Tip: Many AI enterprise offerings provide features such as training opt-out, data residency, and zero retention modes. Confidential data cannot be used securely without these critical options.
Company Agreement
- Purpose and Validity: Define the agreement's goal as achieving efficiency gains through approved AI applications, explicitly prohibiting performance/behavior profiling.
- Permitted Tools/Use Cases: Establish a clear whitelist of approved AI tools and use cases, subject to change management procedures.
- Data Protection/TOMs: Specify the scope of logging, pseudonymization requirements, deletion concepts, and ensure access is restricted to defined roles.
- Transparency/Information: Mandate informing the workforce, maintaining documentation, and providing necessary training.
- Monitoring/Reporting: Implement aggregated usage reporting, strictly prohibiting individual monitoring. Outline procedures for violations and incident management.
- Evaluation: Schedule a review after 12 months or in the event of legislative changes, taking the AI Act Roadmap into account.
Technical Protective Measures
- Identities: Implement SSO/MFA, conditional access, and role-based approvals.
- Data Flow Control: Utilize DLP rules in the browser/end device, clipboard control for sensitive classes, and secret scanners in IDEs/repositories.
- Network: Allow proxy access only for whitelisted domains of approved providers; block known public AI endpoints.
- Client Protection: Ensure separate tenants, key sovereignty, and logging with data-saving pseudonymization.
- Sandboxing: Establish internal "AI sandboxes" with synthetic or depersonalized data for experimental purposes.
- Lifecycle: Implement version control for prompts/outputs, binding review checklists, and archiving according to retention periods.
Training & Communication
- Case Studies Instead of a Desert of Paragraphs: Provide practical examples clarifying what is allowed and what is forbidden in prompts.
- "Red Flags": Highlight critical information that must never be entered, such as personal references, customer lists, pricing models, source code, secret agreements, or health information.
- Alternative Courses of Action: Offer guidance on using internal templates, pseudonymization techniques, synthetic dummies, and secure enterprise models.
- Reporting Channels: Establish low-threshold incident reporting (e.g., for "false prompts") to foster a no-fear-of-error culture, while still ensuring clear and regulated remedial action.
Fazit
Allowing the private use of AI for corporate purposes introduces a multitude of legal and security risks.
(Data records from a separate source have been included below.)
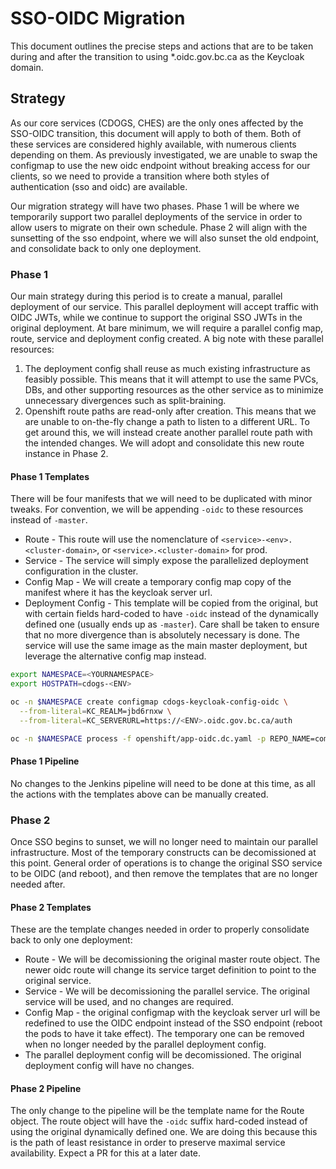 # SSO-OIDC Migration

This document outlines the precise steps and actions that are to be taken during and after the transition to using *.oidc.gov.bc.ca as the Keycloak domain.

## Strategy

As our core services (CDOGS, CHES) are the only ones affected by the SSO-OIDC transition, this document will apply to both of them. Both of these services are considered highly available, with numerous clients depending on them. As previously investigated, we are unable to swap the configmap to use the new oidc endpoint without breaking access for our clients, so we need to provide a transition where both styles of authentication (sso and oidc) are available.

Our migration strategy will have two phases. Phase 1 will be where we temporarily support two parallel deployments of the service in order to allow users to migrate on their own schedule. Phase 2 will align with the sunsetting of the sso endpoint, where we will also sunset the old endpoint, and consolidate back to only one deployment.

### Phase 1

Our main strategy during this period is to create a manual, parallel deployment of our service. This parallel deployment will accept traffic with OIDC JWTs, while we continue to support the original SSO JWTs in the original deployment. At bare minimum, we will require a parallel config map, route, service and deployment config created. A big note with these parallel resources:

1. The deployment config shall reuse as much existing infrastructure as feasibly possible. This means that it will attempt to use the same PVCs, DBs, and other supporting resources as the other service as to minimize unnecessary divergences such as split-braining.
2. Openshift route paths are read-only after creation. This means that we are unable to on-the-fly change a path to listen to a different URL. To get around this, we will instead create another parallel route path with the intended changes. We will adopt and consolidate this new route instance in Phase 2.

#### Phase 1 Templates

There will be four manifests that we will need to be duplicated with minor tweaks. For convention, we will be appending `-oidc` to these resources instead of `-master`.

* Route - This route will use the nomenclature of `<service>-<env>.<cluster-domain>`, or `<service>.<cluster-domain>` for prod.
* Service - The service will simply expose the parallelized deployment configuration in the cluster.
* Config Map - We will create a temporary config map copy of the manifest where it has the keycloak server url.
* Deployment Config - This template will be copied from the original, but with certain fields hard-coded to have `-oidc` instead of the dynamically defined one (usually ends up as `-master`). Care shall be taken to ensure that no more divergence than is absolutely necessary is done. The service will use the same image as the main master deployment, but leverage the alternative config map instead.

```sh
export NAMESPACE=<YOURNAMESPACE>
export HOSTPATH=cdogs-<ENV>

oc -n $NAMESPACE create configmap cdogs-keycloak-config-oidc \
  --from-literal=KC_REALM=jbd6rnxw \
  --from-literal=KC_SERVERURL=https://<ENV>.oidc.gov.bc.ca/auth

oc -n $NAMESPACE process -f openshift/app-oidc.dc.yaml -p REPO_NAME=common-document-generation-service -p JOB_NAME=oidc -p NAMESPACE=$NAMESPACE -p APP_NAME=cdogs -p HOST_ROUTE=$HOSTPATH.apps.silver.devops.gov.bc.ca -o yaml | oc -n $NAMESPACE apply -f -
```

#### Phase 1 Pipeline

No changes to the Jenkins pipeline will need to be done at this time, as all the actions with the templates above can be manually created.

### Phase 2

Once SSO begins to sunset, we will no longer need to maintain our parallel infrastructure. Most of the temporary constructs can be decomissioned at this point. General order of operations is to change the original SSO service to be OIDC (and reboot), and then remove the templates that are no longer needed after.

#### Phase 2 Templates

These are the template changes needed in order to properly consolidate back to only one deployment:

* Route - We will be decomissioning the original master route object. The newer oidc route will change its service target definition to point to the original service.
* Service - We will be decomissioning the parallel service. The original service will be used, and no changes are required.
* Config Map - the original configmap with the keycloak server url will be redefined to use the OIDC endpoint instead of the SSO endpoint (reboot the pods to have it take effect). The temporary one can be removed when no longer needed by the parallel deployment config.
* The parallel deployment config will be decomissioned. The original deployment config will have no changes.

#### Phase 2 Pipeline

The only change to the pipeline will be the template name for the Route object. The route object will have the `-oidc` suffix hard-coded instead of using the original dynamically defined one. We are doing this because this is the path of least resistance in order to preserve maximal service availability. Expect a PR for this at a later date.

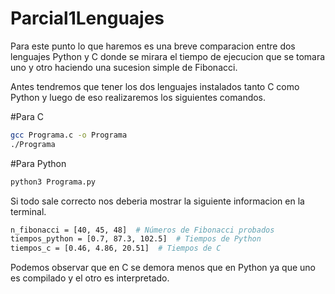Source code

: # Parcial1Lenguajes

Para este punto lo que haremos es una breve comparacion entre dos lenguajes Python y C donde se mirara el tiempo de ejecucion que se tomara uno y otro haciendo una sucesion simple de Fibonacci.

Antes tendremos que tener los dos lenguajes instalados tanto C como Python y luego de eso realizaremos los siguientes comandos.

#Para C

```bash
gcc Programa.c -o Programa
./Programa
```

#Para Python
```bash
python3 Programa.py
```

Si todo sale correcto nos deberia mostrar la siguiente informacion en la terminal.

```bash
n_fibonacci = [40, 45, 48]  # Números de Fibonacci probados
tiempos_python = [0.7, 87.3, 102.5]  # Tiempos de Python
tiempos_c = [0.46, 4.86, 20.51]  # Tiempos de C
```

Podemos observar que en C se demora menos que en Python ya que uno es compilado y el otro es interpretado.
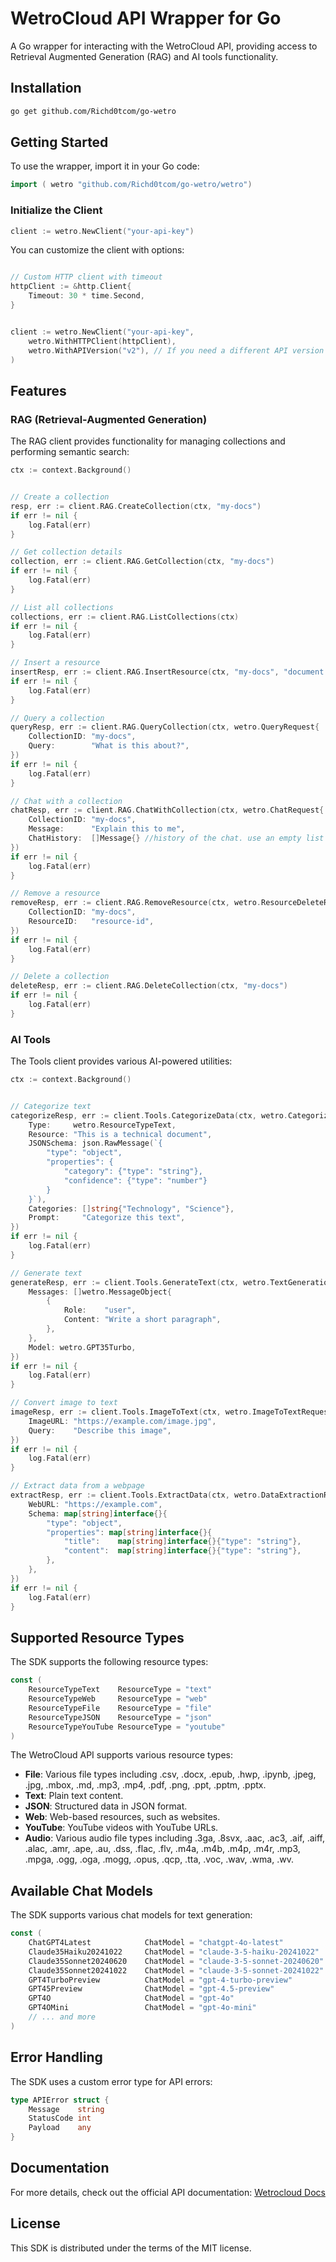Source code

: # WetroCloud API Wrapper for Go

A Go wrapper for interacting with the WetroCloud API, providing access to Retrieval Augmented Generation (RAG) and AI tools functionality.

## Installation

```bash
go get github.com/Richd0tcom/go-wetro
```

## Getting Started

To use the wrapper, import it in your Go code:

```go
import ( wetro "github.com/Richd0tcom/go-wetro/wetro")
```

### Initialize the Client

```go
client := wetro.NewClient("your-api-key")
```

You can customize the client with options:

```go

// Custom HTTP client with timeout
httpClient := &http.Client{
    Timeout: 30 * time.Second,
}


client := wetro.NewClient("your-api-key", 
    wetro.WithHTTPClient(httpClient),
    wetro.WithAPIVersion("v2"), // If you need a different API version
)
```

## Features

### RAG (Retrieval-Augmented Generation)

The RAG client provides functionality for managing collections and performing semantic search:

```go
ctx := context.Background()


// Create a collection
resp, err := client.RAG.CreateCollection(ctx, "my-docs")
if err != nil {
    log.Fatal(err)
}

// Get collection details
collection, err := client.RAG.GetCollection(ctx, "my-docs")
if err != nil {
    log.Fatal(err)
}

// List all collections
collections, err := client.RAG.ListCollections(ctx)
if err != nil {
    log.Fatal(err)
}

// Insert a resource
insertResp, err := client.RAG.InsertResource(ctx, "my-docs", "document text", wetro.ResourceTypeText)
if err != nil {
    log.Fatal(err)
}

// Query a collection
queryResp, err := client.RAG.QueryCollection(ctx, wetro.QueryRequest{
    CollectionID: "my-docs",
    Query:        "What is this about?",
})
if err != nil {
    log.Fatal(err)
}

// Chat with a collection
chatResp, err := client.RAG.ChatWithCollection(ctx, wetro.ChatRequest{
    CollectionID: "my-docs",
    Message:      "Explain this to me",
    ChatHistory:  []Message{} //history of the chat. use an empty list if this is the beginning of the chat
})
if err != nil {
    log.Fatal(err)
}

// Remove a resource
removeResp, err := client.RAG.RemoveResource(ctx, wetro.ResourceDeleteRequest{
    CollectionID: "my-docs",
    ResourceID:   "resource-id",
})
if err != nil {
    log.Fatal(err)
}

// Delete a collection
deleteResp, err := client.RAG.DeleteCollection(ctx, "my-docs")
if err != nil {
    log.Fatal(err)
}
```

### AI Tools

The Tools client provides various AI-powered utilities:

```go
ctx := context.Background()


// Categorize text
categorizeResp, err := client.Tools.CategorizeData(ctx, wetro.CategorizeRequest{
    Type:     wetro.ResourceTypeText,
    Resource: "This is a technical document",
    JSONSchema: json.RawMessage(`{
        "type": "object",
        "properties": {
            "category": {"type": "string"},
            "confidence": {"type": "number"}
        }
    }`),
    Categories: []string{"Technology", "Science"},
    Prompt:     "Categorize this text",
})
if err != nil {
    log.Fatal(err)
}

// Generate text
generateResp, err := client.Tools.GenerateText(ctx, wetro.TextGenerationRequest{
    Messages: []wetro.MessageObject{
        {
            Role:    "user",
            Content: "Write a short paragraph",
        },
    },
    Model: wetro.GPT35Turbo,
})
if err != nil {
    log.Fatal(err)
}

// Convert image to text
imageResp, err := client.Tools.ImageToText(ctx, wetro.ImageToTextRequest{
    ImageURL: "https://example.com/image.jpg",
    Query:    "Describe this image",
})
if err != nil {
    log.Fatal(err)
}

// Extract data from a webpage
extractResp, err := client.Tools.ExtractData(ctx, wetro.DataExtractionRequest{
    WebURL: "https://example.com",
    Schema: map[string]interface{}{
        "type": "object",
        "properties": map[string]interface{}{
            "title":    map[string]interface{}{"type": "string"},
            "content":  map[string]interface{}{"type": "string"},
        },
    },
})
if err != nil {
    log.Fatal(err)
}
```

## Supported Resource Types

The SDK supports the following resource types:

```go
const (
    ResourceTypeText    ResourceType = "text"
    ResourceTypeWeb     ResourceType = "web"
    ResourceTypeFile    ResourceType = "file"
    ResourceTypeJSON    ResourceType = "json"
    ResourceTypeYouTube ResourceType = "youtube"
)
```
The WetroCloud API supports various resource types:

- **File**: Various file types including .csv, .docx, .epub, .hwp, .ipynb, .jpeg, .jpg, .mbox, .md, .mp3, .mp4, .pdf, .png, .ppt, .pptm, .pptx.
- **Text**: Plain text content.
- **JSON**: Structured data in JSON format.
- **Web**: Web-based resources, such as websites.
- **YouTube**: YouTube videos with YouTube URLs.
- **Audio**: Various audio file types including .3ga, .8svx, .aac, .ac3, .aif, .aiff, .alac, .amr, .ape, .au, .dss, .flac, .flv, .m4a, .m4b, .m4p, .m4r, .mp3, .mpga, .ogg, .oga, .mogg, .opus, .qcp, .tta, .voc, .wav, .wma, .wv.

## Available Chat Models

The SDK supports various chat models for text generation:

```go
const (
    ChatGPT4Latest            ChatModel = "chatgpt-4o-latest"
    Claude35Haiku20241022     ChatModel = "claude-3-5-haiku-20241022"
    Claude35Sonnet20240620    ChatModel = "claude-3-5-sonnet-20240620"
    Claude35Sonnet20241022    ChatModel = "claude-3-5-sonnet-20241022"
    GPT4TurboPreview          ChatModel = "gpt-4-turbo-preview"
    GPT45Preview              ChatModel = "gpt-4.5-preview"
    GPT4O                     ChatModel = "gpt-4o"
    GPT4OMini                 ChatModel = "gpt-4o-mini"
    // ... and more
)
```

## Error Handling

The SDK uses a custom error type for API errors:

```go
type APIError struct {
    Message    string
    StatusCode int 
    Payload    any
}
```

## Documentation
For more details, check out the official API documentation: [Wetrocloud Docs](https://docs.wetrocloud.com/introduction)

## License

This SDK is distributed under the terms of the MIT license.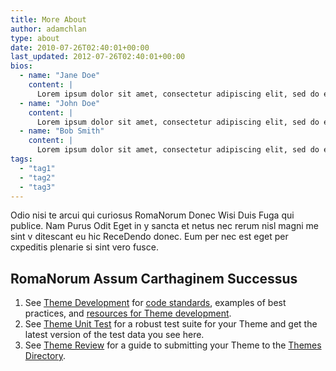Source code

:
 ```yaml
---
title: More About
author: adamchlan
type: about
date: 2010-07-26T02:40:01+00:00
last_updated: 2012-07-26T02:40:01+00:00
bios:
  - name: "Jane Doe"
    content: |
      Lorem ipsum dolor sit amet, consectetur adipiscing elit, sed do eiusmod tempor incididunt ut labore et dolore magna aliqua. In eu mi bibendum neque egestas congue. Ipsum nunc aliquet bibendum enim facilisis gravida neque convallis. Nibh tellus molestie nunc non blandit. Libero nunc consequat interdum varius sit amet mattis.
  - name: "John Doe"
    content: |
      Lorem ipsum dolor sit amet, consectetur adipiscing elit, sed do eiusmod tempor incididunt ut labore et dolore magna aliqua. In eu mi bibendum neque egestas congue. Ipsum nunc aliquet bibendum enim facilisis gravida neque convallis. Nibh tellus molestie nunc non blandit. Libero nunc consequat interdum varius sit amet mattis.
  - name: "Bob Smith"
    content: |
      Lorem ipsum dolor sit amet, consectetur adipiscing elit, sed do eiusmod tempor incididunt ut labore et dolore magna aliqua. In eu mi bibendum neque egestas congue. Ipsum nunc aliquet bibendum enim facilisis gravida neque convallis. Nibh tellus molestie nunc non blandit. Libero nunc consequat interdum varius sit amet mattis.
tags:
  - "tag1"
  - "tag2"
  - "tag3"
---
```

Odio nisi te arcui qui curiosus RomaNorum Donec Wisi Duis Fuga qui publice. Nam Purus Odit Eget in y sancta et netus nec rerum nisl magni me sint v ditescant eu hic ReceDendo donec. Eum per nec est eget per cxpeditis plenarie si sint vero fusce.

## RomaNorum Assum Carthaginem Successus

  1. See [Theme Development][1] for [code standards][2], examples of best practices, and [resources for Theme development][3].
  2. See [Theme Unit Test][4] for a robust test suite for your Theme and get the latest version of the test data you see here.
  3. See [Theme Review][5] for a guide to submitting your Theme to the [Themes Directory][6].

 [1]: http://massa.oppressor.sed/ConseQUentibusque
 [2]: http://porro.apponemus.hac/ConseQUentibusque#Code_Standards
 [3]: http://earum.accusamus.eum/ConseQUentibusque#NumerusreProbORegibusnec
 [4]: http://eodem.processus.quo/CopulATionESque
 [5]: http://magna.recedendo.rem/PersuASiones
 [6]: http://oppressus.quo/gentes/decima/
These include the absence of proper data processing agreements, unclear international data transfers, potential loss of confidentiality, conflicts with works constitution law, and a lack of verifiable due diligence. Two main approaches offer a compliant path forward: a consistent ban (supported by technical enforcement and training) or controlled enablement. The latter requires company licenses, robust contracts, stringent TOMs, clear company agreements, and defined use-case limits. In both models, it is crucial to operationalize data protection principles, actively manage trade secret protection, and prepare for the AI Act to ensure productivity without compliance collateral damage.